══ LISTED RECORDS ══
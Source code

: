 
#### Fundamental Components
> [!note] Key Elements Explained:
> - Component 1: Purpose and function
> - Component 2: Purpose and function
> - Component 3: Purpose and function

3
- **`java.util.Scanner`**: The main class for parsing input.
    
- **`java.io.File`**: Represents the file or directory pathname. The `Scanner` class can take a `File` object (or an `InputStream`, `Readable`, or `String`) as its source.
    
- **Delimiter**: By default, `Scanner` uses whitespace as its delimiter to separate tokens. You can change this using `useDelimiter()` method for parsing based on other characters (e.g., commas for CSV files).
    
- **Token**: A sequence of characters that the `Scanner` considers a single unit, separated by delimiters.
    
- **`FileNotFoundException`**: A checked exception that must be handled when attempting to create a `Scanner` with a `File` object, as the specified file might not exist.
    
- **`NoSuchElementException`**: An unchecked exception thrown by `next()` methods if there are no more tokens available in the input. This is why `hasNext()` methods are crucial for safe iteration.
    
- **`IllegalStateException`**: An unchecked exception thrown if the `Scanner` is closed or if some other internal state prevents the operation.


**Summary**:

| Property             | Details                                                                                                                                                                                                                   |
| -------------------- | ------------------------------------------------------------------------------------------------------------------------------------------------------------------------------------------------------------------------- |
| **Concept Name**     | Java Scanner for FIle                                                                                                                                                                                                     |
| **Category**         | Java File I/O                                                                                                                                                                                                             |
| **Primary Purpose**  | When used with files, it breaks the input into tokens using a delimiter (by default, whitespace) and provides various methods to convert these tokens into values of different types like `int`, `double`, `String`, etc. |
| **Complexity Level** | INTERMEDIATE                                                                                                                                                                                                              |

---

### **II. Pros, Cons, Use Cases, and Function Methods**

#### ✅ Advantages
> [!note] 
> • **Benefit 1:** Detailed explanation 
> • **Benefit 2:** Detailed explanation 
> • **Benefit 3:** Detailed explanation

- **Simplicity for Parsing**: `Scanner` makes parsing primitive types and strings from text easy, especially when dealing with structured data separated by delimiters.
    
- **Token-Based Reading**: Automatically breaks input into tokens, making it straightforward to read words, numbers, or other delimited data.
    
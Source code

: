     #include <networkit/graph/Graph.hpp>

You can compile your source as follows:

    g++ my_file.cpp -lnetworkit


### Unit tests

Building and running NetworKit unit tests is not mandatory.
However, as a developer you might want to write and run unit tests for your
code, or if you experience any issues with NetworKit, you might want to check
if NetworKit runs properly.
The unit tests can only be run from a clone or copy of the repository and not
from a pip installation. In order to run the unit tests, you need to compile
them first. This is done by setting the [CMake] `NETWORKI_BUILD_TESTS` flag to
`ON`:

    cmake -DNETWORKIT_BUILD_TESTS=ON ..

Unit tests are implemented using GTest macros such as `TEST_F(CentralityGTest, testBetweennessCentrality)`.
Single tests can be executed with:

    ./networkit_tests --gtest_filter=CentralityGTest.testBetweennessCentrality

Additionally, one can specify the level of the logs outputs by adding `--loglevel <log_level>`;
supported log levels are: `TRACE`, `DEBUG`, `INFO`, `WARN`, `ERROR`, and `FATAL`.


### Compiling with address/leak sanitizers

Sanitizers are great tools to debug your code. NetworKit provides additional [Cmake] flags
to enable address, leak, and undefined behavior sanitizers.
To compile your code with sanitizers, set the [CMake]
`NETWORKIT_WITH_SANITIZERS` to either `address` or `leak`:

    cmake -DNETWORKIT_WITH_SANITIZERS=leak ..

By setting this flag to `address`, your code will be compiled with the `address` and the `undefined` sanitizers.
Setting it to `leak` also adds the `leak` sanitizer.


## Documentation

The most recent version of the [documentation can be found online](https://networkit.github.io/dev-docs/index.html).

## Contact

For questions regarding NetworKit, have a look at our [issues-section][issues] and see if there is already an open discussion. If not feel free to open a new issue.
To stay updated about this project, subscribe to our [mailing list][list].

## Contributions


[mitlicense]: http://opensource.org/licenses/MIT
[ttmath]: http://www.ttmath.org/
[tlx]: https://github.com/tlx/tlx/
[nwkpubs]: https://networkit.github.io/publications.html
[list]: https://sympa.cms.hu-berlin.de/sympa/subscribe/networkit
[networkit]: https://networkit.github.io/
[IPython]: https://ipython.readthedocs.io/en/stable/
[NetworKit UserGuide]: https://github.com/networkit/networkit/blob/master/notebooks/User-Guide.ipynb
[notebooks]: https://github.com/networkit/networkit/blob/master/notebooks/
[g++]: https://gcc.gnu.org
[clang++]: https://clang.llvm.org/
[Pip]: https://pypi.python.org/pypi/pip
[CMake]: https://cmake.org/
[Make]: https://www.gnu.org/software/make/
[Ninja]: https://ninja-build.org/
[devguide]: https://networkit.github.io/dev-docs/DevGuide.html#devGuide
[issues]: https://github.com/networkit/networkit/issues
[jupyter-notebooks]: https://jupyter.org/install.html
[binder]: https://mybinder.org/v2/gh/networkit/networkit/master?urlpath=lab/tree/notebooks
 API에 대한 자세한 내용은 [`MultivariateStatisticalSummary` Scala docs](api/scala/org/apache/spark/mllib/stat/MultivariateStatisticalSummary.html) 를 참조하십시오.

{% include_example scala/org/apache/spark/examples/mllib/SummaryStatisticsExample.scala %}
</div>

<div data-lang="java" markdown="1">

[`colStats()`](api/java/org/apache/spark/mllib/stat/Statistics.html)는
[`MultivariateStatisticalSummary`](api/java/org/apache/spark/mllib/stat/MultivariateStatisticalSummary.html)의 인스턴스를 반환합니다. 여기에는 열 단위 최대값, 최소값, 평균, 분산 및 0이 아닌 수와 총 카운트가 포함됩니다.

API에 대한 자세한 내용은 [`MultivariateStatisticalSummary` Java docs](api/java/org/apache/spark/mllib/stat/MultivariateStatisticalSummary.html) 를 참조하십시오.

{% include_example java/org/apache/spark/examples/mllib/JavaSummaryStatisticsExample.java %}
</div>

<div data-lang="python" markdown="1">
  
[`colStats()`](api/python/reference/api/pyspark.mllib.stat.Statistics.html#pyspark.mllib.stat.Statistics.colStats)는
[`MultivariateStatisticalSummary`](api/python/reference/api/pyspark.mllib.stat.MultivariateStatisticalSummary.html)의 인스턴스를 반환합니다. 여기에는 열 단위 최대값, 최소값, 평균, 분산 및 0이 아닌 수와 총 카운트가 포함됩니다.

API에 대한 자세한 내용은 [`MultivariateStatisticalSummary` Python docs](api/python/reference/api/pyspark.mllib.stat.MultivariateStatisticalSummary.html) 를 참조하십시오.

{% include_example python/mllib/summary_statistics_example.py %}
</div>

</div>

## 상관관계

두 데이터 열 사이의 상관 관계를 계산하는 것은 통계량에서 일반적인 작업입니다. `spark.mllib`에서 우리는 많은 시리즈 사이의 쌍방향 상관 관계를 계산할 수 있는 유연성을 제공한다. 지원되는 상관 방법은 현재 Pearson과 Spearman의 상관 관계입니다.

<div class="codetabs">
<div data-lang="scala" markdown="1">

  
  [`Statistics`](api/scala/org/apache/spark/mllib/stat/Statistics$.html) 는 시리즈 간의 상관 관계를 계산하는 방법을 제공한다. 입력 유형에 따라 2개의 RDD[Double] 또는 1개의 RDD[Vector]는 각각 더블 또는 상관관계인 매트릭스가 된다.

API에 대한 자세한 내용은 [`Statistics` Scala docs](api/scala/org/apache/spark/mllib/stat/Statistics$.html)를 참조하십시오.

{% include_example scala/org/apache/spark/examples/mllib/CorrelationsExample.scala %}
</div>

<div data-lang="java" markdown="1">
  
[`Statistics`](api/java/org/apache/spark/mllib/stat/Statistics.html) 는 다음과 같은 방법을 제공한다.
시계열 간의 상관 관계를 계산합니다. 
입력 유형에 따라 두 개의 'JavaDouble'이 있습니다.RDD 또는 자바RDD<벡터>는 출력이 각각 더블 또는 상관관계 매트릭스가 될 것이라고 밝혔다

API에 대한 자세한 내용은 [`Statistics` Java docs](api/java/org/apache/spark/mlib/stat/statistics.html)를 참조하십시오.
═══
Reproduce the lines of the records exactly, from the first one through the line that contains "for safe iteration.".

TASK OUTPUT –
Source code

: 
#### Fundamental Components
> [!note] Key Elements Explained:
> - Component 1: Purpose and function
> - Component 2: Purpose and function
> - Component 3: Purpose and function

3
- **`java.util.Scanner`**: The main class for parsing input.
    
- **`java.io.File`**: Represents the file or directory pathname. The `Scanner` class can take a `File` object (or an `InputStream`, `Readable`, or `String`) as its source.
    
- **Delimiter**: By default, `Scanner` uses whitespace as its delimiter to separate tokens. You can change this using `useDelimiter()` method for parsing based on other characters (e.g., commas for CSV files).
    
- **Token**: A sequence of characters that the `Scanner` considers a single unit, separated by delimiters.
    
- **`FileNotFoundException`**: A checked exception that must be handled when attempting to create a `Scanner` with a `File` object, as the specified file might not exist.
    
- **`NoSuchElementException`**: An unchecked exception thrown by `next()` methods if there are no more tokens available in the input. This is why `hasNext()` methods are crucial for safe iteration.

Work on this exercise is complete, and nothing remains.